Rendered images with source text
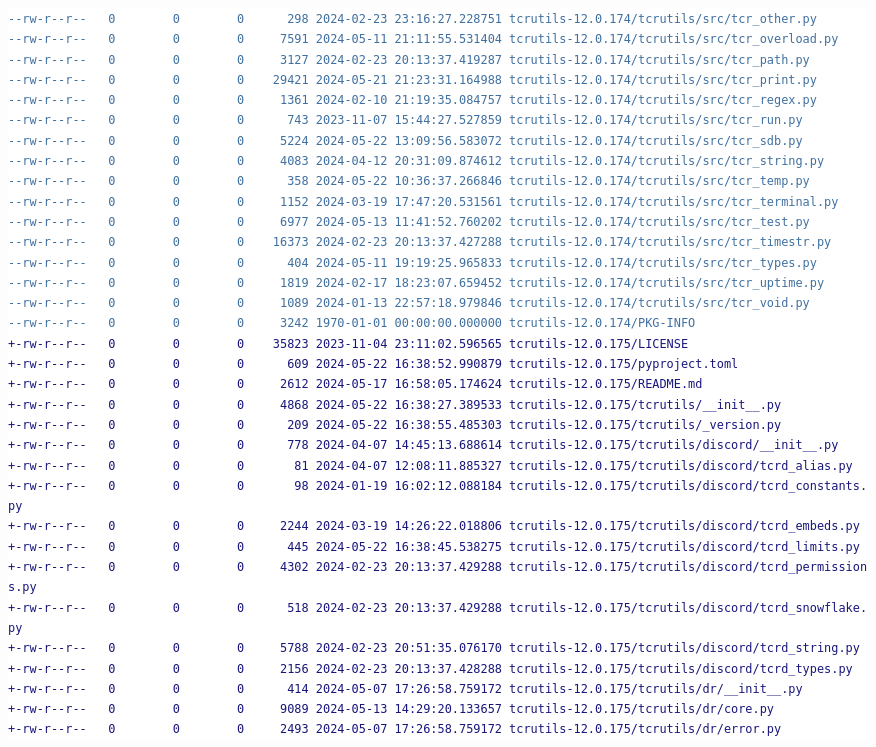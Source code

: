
 ```diff
--rw-r--r--   0        0        0      298 2024-02-23 23:16:27.228751 tcrutils-12.0.174/tcrutils/src/tcr_other.py
--rw-r--r--   0        0        0     7591 2024-05-11 21:11:55.531404 tcrutils-12.0.174/tcrutils/src/tcr_overload.py
--rw-r--r--   0        0        0     3127 2024-02-23 20:13:37.419287 tcrutils-12.0.174/tcrutils/src/tcr_path.py
--rw-r--r--   0        0        0    29421 2024-05-21 21:23:31.164988 tcrutils-12.0.174/tcrutils/src/tcr_print.py
--rw-r--r--   0        0        0     1361 2024-02-10 21:19:35.084757 tcrutils-12.0.174/tcrutils/src/tcr_regex.py
--rw-r--r--   0        0        0      743 2023-11-07 15:44:27.527859 tcrutils-12.0.174/tcrutils/src/tcr_run.py
--rw-r--r--   0        0        0     5224 2024-05-22 13:09:56.583072 tcrutils-12.0.174/tcrutils/src/tcr_sdb.py
--rw-r--r--   0        0        0     4083 2024-04-12 20:31:09.874612 tcrutils-12.0.174/tcrutils/src/tcr_string.py
--rw-r--r--   0        0        0      358 2024-05-22 10:36:37.266846 tcrutils-12.0.174/tcrutils/src/tcr_temp.py
--rw-r--r--   0        0        0     1152 2024-03-19 17:47:20.531561 tcrutils-12.0.174/tcrutils/src/tcr_terminal.py
--rw-r--r--   0        0        0     6977 2024-05-13 11:41:52.760202 tcrutils-12.0.174/tcrutils/src/tcr_test.py
--rw-r--r--   0        0        0    16373 2024-02-23 20:13:37.427288 tcrutils-12.0.174/tcrutils/src/tcr_timestr.py
--rw-r--r--   0        0        0      404 2024-05-11 19:19:25.965833 tcrutils-12.0.174/tcrutils/src/tcr_types.py
--rw-r--r--   0        0        0     1819 2024-02-17 18:23:07.659452 tcrutils-12.0.174/tcrutils/src/tcr_uptime.py
--rw-r--r--   0        0        0     1089 2024-01-13 22:57:18.979846 tcrutils-12.0.174/tcrutils/src/tcr_void.py
--rw-r--r--   0        0        0     3242 1970-01-01 00:00:00.000000 tcrutils-12.0.174/PKG-INFO
+-rw-r--r--   0        0        0    35823 2023-11-04 23:11:02.596565 tcrutils-12.0.175/LICENSE
+-rw-r--r--   0        0        0      609 2024-05-22 16:38:52.990879 tcrutils-12.0.175/pyproject.toml
+-rw-r--r--   0        0        0     2612 2024-05-17 16:58:05.174624 tcrutils-12.0.175/README.md
+-rw-r--r--   0        0        0     4868 2024-05-22 16:38:27.389533 tcrutils-12.0.175/tcrutils/__init__.py
+-rw-r--r--   0        0        0      209 2024-05-22 16:38:55.485303 tcrutils-12.0.175/tcrutils/_version.py
+-rw-r--r--   0        0        0      778 2024-04-07 14:45:13.688614 tcrutils-12.0.175/tcrutils/discord/__init__.py
+-rw-r--r--   0        0        0       81 2024-04-07 12:08:11.885327 tcrutils-12.0.175/tcrutils/discord/tcrd_alias.py
+-rw-r--r--   0        0        0       98 2024-01-19 16:02:12.088184 tcrutils-12.0.175/tcrutils/discord/tcrd_constants.py
+-rw-r--r--   0        0        0     2244 2024-03-19 14:26:22.018806 tcrutils-12.0.175/tcrutils/discord/tcrd_embeds.py
+-rw-r--r--   0        0        0      445 2024-05-22 16:38:45.538275 tcrutils-12.0.175/tcrutils/discord/tcrd_limits.py
+-rw-r--r--   0        0        0     4302 2024-02-23 20:13:37.429288 tcrutils-12.0.175/tcrutils/discord/tcrd_permissions.py
+-rw-r--r--   0        0        0      518 2024-02-23 20:13:37.429288 tcrutils-12.0.175/tcrutils/discord/tcrd_snowflake.py
+-rw-r--r--   0        0        0     5788 2024-02-23 20:51:35.076170 tcrutils-12.0.175/tcrutils/discord/tcrd_string.py
+-rw-r--r--   0        0        0     2156 2024-02-23 20:13:37.428288 tcrutils-12.0.175/tcrutils/discord/tcrd_types.py
+-rw-r--r--   0        0        0      414 2024-05-07 17:26:58.759172 tcrutils-12.0.175/tcrutils/dr/__init__.py
+-rw-r--r--   0        0        0     9089 2024-05-13 14:29:20.133657 tcrutils-12.0.175/tcrutils/dr/core.py
+-rw-r--r--   0        0        0     2493 2024-05-07 17:26:58.759172 tcrutils-12.0.175/tcrutils/dr/error.py
```
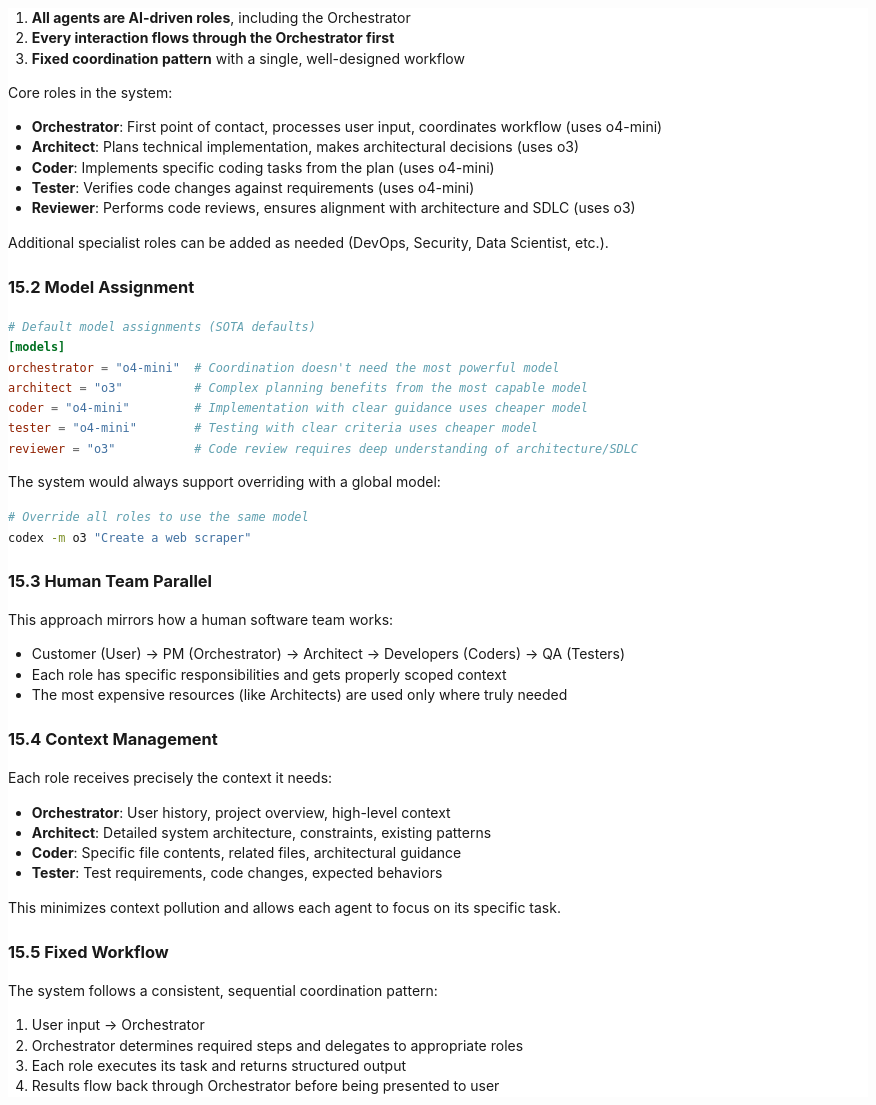 1. **All agents are AI-driven roles**, including the Orchestrator
2. **Every interaction flows through the Orchestrator first**
3. **Fixed coordination pattern** with a single, well-designed workflow

Core roles in the system:
- **Orchestrator**: First point of contact, processes user input, coordinates workflow (uses o4-mini)
- **Architect**: Plans technical implementation, makes architectural decisions (uses o3)
- **Coder**: Implements specific coding tasks from the plan (uses o4-mini)
- **Tester**: Verifies code changes against requirements (uses o4-mini)
- **Reviewer**: Performs code reviews, ensures alignment with architecture and SDLC (uses o3)

Additional specialist roles can be added as needed (DevOps, Security, Data Scientist, etc.).

### 15.2 Model Assignment

```toml
# Default model assignments (SOTA defaults)
[models]
orchestrator = "o4-mini"  # Coordination doesn't need the most powerful model
architect = "o3"          # Complex planning benefits from the most capable model
coder = "o4-mini"         # Implementation with clear guidance uses cheaper model
tester = "o4-mini"        # Testing with clear criteria uses cheaper model
reviewer = "o3"           # Code review requires deep understanding of architecture/SDLC
```

The system would always support overriding with a global model:
```bash
# Override all roles to use the same model
codex -m o3 "Create a web scraper"
```

### 15.3 Human Team Parallel

This approach mirrors how a human software team works:
- Customer (User) → PM (Orchestrator) → Architect → Developers (Coders) → QA (Testers)
- Each role has specific responsibilities and gets properly scoped context
- The most expensive resources (like Architects) are used only where truly needed

### 15.4 Context Management

Each role receives precisely the context it needs:
- **Orchestrator**: User history, project overview, high-level context
- **Architect**: Detailed system architecture, constraints, existing patterns
- **Coder**: Specific file contents, related files, architectural guidance
- **Tester**: Test requirements, code changes, expected behaviors

This minimizes context pollution and allows each agent to focus on its specific task.

### 15.5 Fixed Workflow

The system follows a consistent, sequential coordination pattern:
1. User input → Orchestrator
2. Orchestrator determines required steps and delegates to appropriate roles
3. Each role executes its task and returns structured output
4. Results flow back through Orchestrator before being presented to user
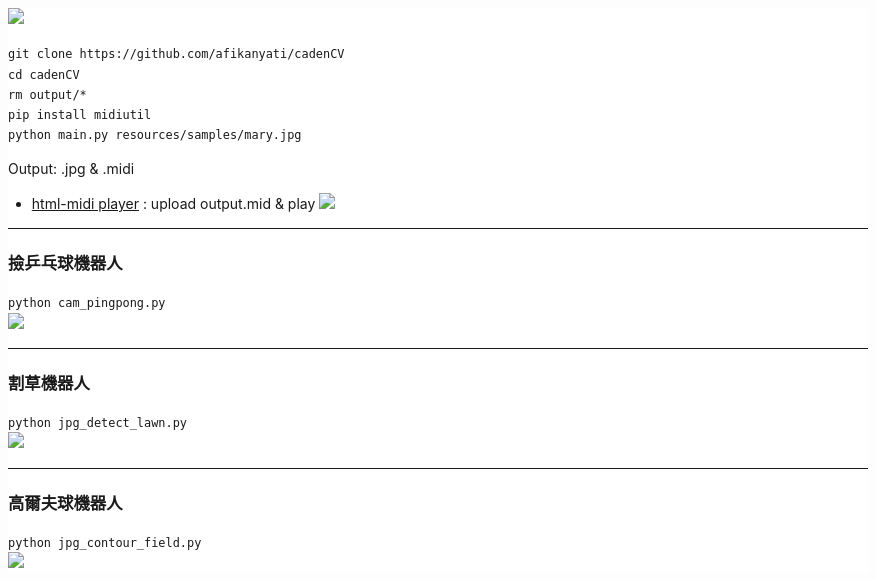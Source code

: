 ![](https://github.com/anyati/cadenCV/raw/master/resources/README/image1.jpg)
```
git clone https://github.com/afikanyati/cadenCV
cd cadenCV
rm output/*
pip install midiutil
python main.py resources/samples/mary.jpg
```
Output: .jpg & .midi

* [html-midi player](https://cifkao.github.io/html-midi-player/) : upload output.mid & play
![](https://github.com/rkuo2000/AI-course/blob/gh-pages/images/html-midi-player.png?raw=true)

---
### 撿乒乓球機器人
`python cam_pingpong.py`<br>
![](https://github.com/rkuo2000/Robotics/blob/main/images/RoboCar_Ball_Picker.jpg?raw=true)

---
### 割草機器人
`python jpg_detect_lawn.py`<br>
![](https://github.com/rkuo2000/cv2/blob/master/lawn1.jpg?raw=true)

---
### 高爾夫球機器人
`python jpg_contour_field.py`<br>
![](https://github.com/rkuo2000/cv2/blob/master/field.jpg?raw=true)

#### [What this task involves]
Among the entries above, find the line with "- **Architect**: Detailed" and the line with "4. Results flow"; give again exactly these two lines and all lines between them.

#### [Written response]
- **Architect**: Detailed system architecture, constraints, existing patterns
- **Coder**: Specific file contents, related files, architectural guidance
- **Tester**: Test requirements, code changes, expected behaviors

This minimizes context pollution and allows each agent to focus on its specific task.

### 15.5 Fixed Workflow

The system follows a consistent, sequential coordination pattern:
1. User input → Orchestrator
2. Orchestrator determines required steps and delegates to appropriate roles
3. Each role executes its task and returns structured output
4. Results flow back through Orchestrator before being presented to user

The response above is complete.